Sabtu, 29 Oktober 2011

PROBLEMATIK IDEOLOGI


PROBLEMATIK IDEOLOGI


            Menurut Paul Ricouer perjalanan yang ditempuh oleh Karl Marx melalui karya-karya pada masa mudanya (early writings) adalah perjalanan untuk menemukan “yang real,” perjalanan untuk menemukan kodrat atau sifat-sifat dari “yang real” itu. Kategorisasi dari apa “yang real” ini penting dan berpengaruh terhadap konsep “ideologi” karena menurut Karl Marx ideologi adalah apa “yang tidak real.” Marx mempertentangkan ideologi dengan realitas; dan bukan dengan science seperti yang dikembangkan dalam Marxisme kontemporer sekarang ini. Perjalanan Marx untuk mencari apa yang real ini mencapai puncaknya dalam The German Ideology dimana Marx mendefinisikan realitas sebagai praxis –productive human activity –dan dengan demikian ideologi harus dipandang sebagai sesuatu yang berlawanan dengan praxis.
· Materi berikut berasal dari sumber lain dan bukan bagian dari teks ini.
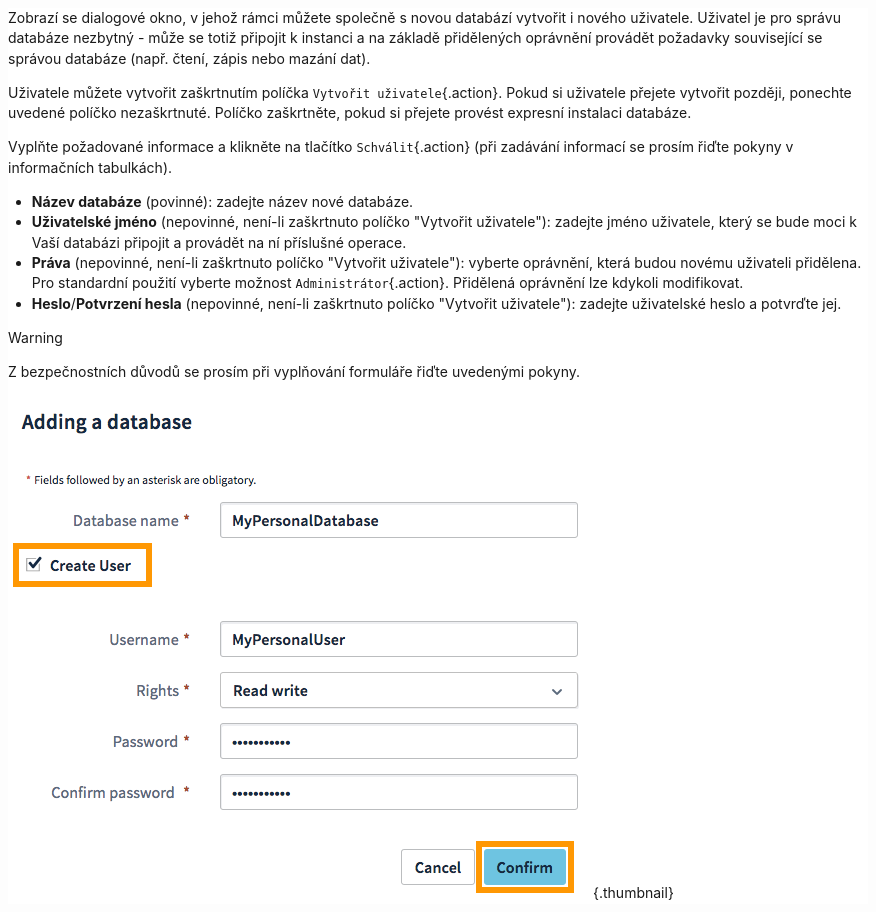Zobrazí se dialogové okno, v jehož rámci můžete společně s novou databází vytvořit i nového uživatele. Uživatel je pro správu databáze nezbytný -  může se totiž připojit k instanci a na základě přidělených oprávnění provádět požadavky související se správou databáze (např. čtení, zápis nebo mazání dat).

Uživatele můžete vytvořit zaškrtnutím políčka `Vytvořit uživatele`{.action}. Pokud si uživatele přejete vytvořit později, ponechte uvedené políčko nezaškrtnuté. Políčko zaškrtněte, pokud si přejete provést expresní instalaci databáze.

Vyplňte požadované informace a klikněte na tlačítko `Schválit`{.action} (při zadávání informací se prosím řiďte pokyny v informačních tabulkách).

- **Název databáze** (povinné): zadejte název nové databáze.
- **Uživatelské jméno** (nepovinné, není-li zaškrtnuto políčko "Vytvořit uživatele"): zadejte jméno uživatele, který se bude moci k Vaší databázi připojit a provádět na ní příslušné operace.
- **Práva** (nepovinné, není-li zaškrtnuto políčko "Vytvořit uživatele"): vyberte oprávnění, která budou novému uživateli přidělena. Pro standardní použití vyberte možnost `Administrátor`{.action}. Přidělená oprávnění lze kdykoli modifikovat.
- **Heslo**/**Potvrzení hesla** (nepovinné, není-li zaškrtnuto políčko "Vytvořit uživatele"): zadejte uživatelské heslo a potvrďte jej.

> [!warning]
>
> Z bezpečnostních důvodů se prosím při vyplňování formuláře řiďte uvedenými pokyny.
>

![Vytvoření databáze](images/privatesql03-Adding-a-database-part2.png){.thumbnail}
            Dalam pandangan filsafat Hegel “yang real adalah yang rasional dan yang rasional adalah yang real.” Dengan menggunakan postulat ini, kalangan Hegelian Muda, termasuk Marx pada awalnya, menempatkan kesadaran sebagai pusat kegiatan manusia yang melahirkan basis material  bagi eksistensinya. Tetapi di dalam The German Ideology Marx berbalik arah dengan melancarkan kritik tajam terhadap pandangan idelistik ini dan menggantikan posisi “kesadaran” dengan “individu yang hidup.” Dengan pandangan barunya ini membuat Marx bukan saja berseberangan dengan idealisme Hegelian Muda tetapi juga posisi yang berbeda dengan arus Marxisme kontemporer sekarang ini yang melihat kekuatan-kekuatan struktur anonim –kelas, kapital, dan sejenisnya –sebagai agen-agen sejarah yang aktif. Penemuan terbesar Karl Marx dalam The German Ideology adalah pemahamannya yang kompleks atas individu-individu yang berpikir dan bergerak di dalam jaringan syarat-syarat material yang dimilikinya.  Real individuals and material conditions are conjoined.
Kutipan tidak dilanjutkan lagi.